Posted Apr 01, 2024 - 17:20 UTC

Resolved
We'd like to inform you that the issue has been resolved, and we are closely monitoring the performance to ensure there are no further disruptions. We will provide a Root Cause Analysis (RCA) report in the coming days to help you understand what caused the incident and the steps we have taken to prevent it from happening again in the future.

We apologize for any inconvenience this may have caused you, and want to thank you for your patience and understanding throughout this process.
Posted Mar 27, 2024 - 23:14 UTC
Monitoring
We are pleased to inform you that our Engineering team has implemented a fix to resolve the issue. However, we are still closely monitoring the situation to ensure stable performance.

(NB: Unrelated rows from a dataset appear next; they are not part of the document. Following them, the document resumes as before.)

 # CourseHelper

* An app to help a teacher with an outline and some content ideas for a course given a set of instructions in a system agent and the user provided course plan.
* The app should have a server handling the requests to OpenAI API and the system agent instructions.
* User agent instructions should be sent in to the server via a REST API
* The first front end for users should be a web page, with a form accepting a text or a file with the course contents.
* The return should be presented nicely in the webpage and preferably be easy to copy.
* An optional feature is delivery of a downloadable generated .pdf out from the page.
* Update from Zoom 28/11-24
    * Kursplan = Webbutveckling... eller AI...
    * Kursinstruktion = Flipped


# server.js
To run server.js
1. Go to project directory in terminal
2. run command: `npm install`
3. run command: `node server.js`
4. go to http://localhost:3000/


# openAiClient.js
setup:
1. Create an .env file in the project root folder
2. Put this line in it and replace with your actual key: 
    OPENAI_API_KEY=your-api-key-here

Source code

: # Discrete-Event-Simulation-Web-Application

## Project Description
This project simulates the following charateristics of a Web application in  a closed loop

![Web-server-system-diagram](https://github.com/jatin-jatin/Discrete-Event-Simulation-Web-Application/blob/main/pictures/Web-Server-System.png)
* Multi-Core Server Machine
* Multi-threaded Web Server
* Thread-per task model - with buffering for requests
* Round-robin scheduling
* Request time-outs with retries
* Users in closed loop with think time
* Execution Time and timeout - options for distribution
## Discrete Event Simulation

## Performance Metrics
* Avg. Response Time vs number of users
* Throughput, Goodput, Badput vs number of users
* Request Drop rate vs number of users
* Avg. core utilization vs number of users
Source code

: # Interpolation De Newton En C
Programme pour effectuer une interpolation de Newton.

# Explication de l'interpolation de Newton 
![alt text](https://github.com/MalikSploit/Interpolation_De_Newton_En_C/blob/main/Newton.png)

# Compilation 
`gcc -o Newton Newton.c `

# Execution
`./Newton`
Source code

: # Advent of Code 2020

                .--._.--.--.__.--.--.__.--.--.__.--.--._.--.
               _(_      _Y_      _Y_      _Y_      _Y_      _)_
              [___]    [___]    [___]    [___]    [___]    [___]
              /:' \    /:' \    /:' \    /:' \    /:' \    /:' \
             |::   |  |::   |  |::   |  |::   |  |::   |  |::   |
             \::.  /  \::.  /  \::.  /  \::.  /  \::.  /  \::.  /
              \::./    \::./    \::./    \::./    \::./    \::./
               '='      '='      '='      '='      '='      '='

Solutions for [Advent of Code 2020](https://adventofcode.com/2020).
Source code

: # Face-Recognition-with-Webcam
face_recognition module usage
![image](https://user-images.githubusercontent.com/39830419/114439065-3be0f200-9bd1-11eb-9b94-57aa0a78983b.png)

We will provide you with an update as soon as we have confirmed that the issue has been completely resolved.
Posted Mar 27, 2024 - 22:15 UTC
Update
We would like to inform you that our Engineering team is actively working on resolving the issue you are experiencing. We understand that this issue may be causing inconvenience, and we apologize for any disruption to your experience. Please know that we are doing everything we can to fix it as soon as possible.
Posted Mar 27, 2024 - 18:56 UTC
Identified
We proceed with sequentially rebooting the storage nodes, the cluster has many dead/stucked/unmanaged volumes and tasks and actually bringing it into operation is only possible with a sequential reboot of each node.
At this time, we will turn off control and sequentially reboot each node. Current disks with a replica will be available to RW during work; creation and management will not be available for 1 hour. We understand that this issue may be causing inconvenience, and we apologize for any disruption to your experience. Please know that we are doing everything we can to fix it as soon as possible.
Posted Mar 27, 2024 - 16:58 UTC
Investigating
We see the issues with existing disks after restoring SSD Low-Latency Storage. Our team working to fully stabilise the storage platform. We apologize for any inconvenience this may cause and appreciate your patience and understanding during this time.

We will provide you with an update as soon as we have more information on the progress of the resolution. Thank you for your understanding and cooperation.
Posted Mar 27, 2024 - 14:37 UTC
This incident affected: Cloud | Luxembourg-2 (Block Storage - Block Volume).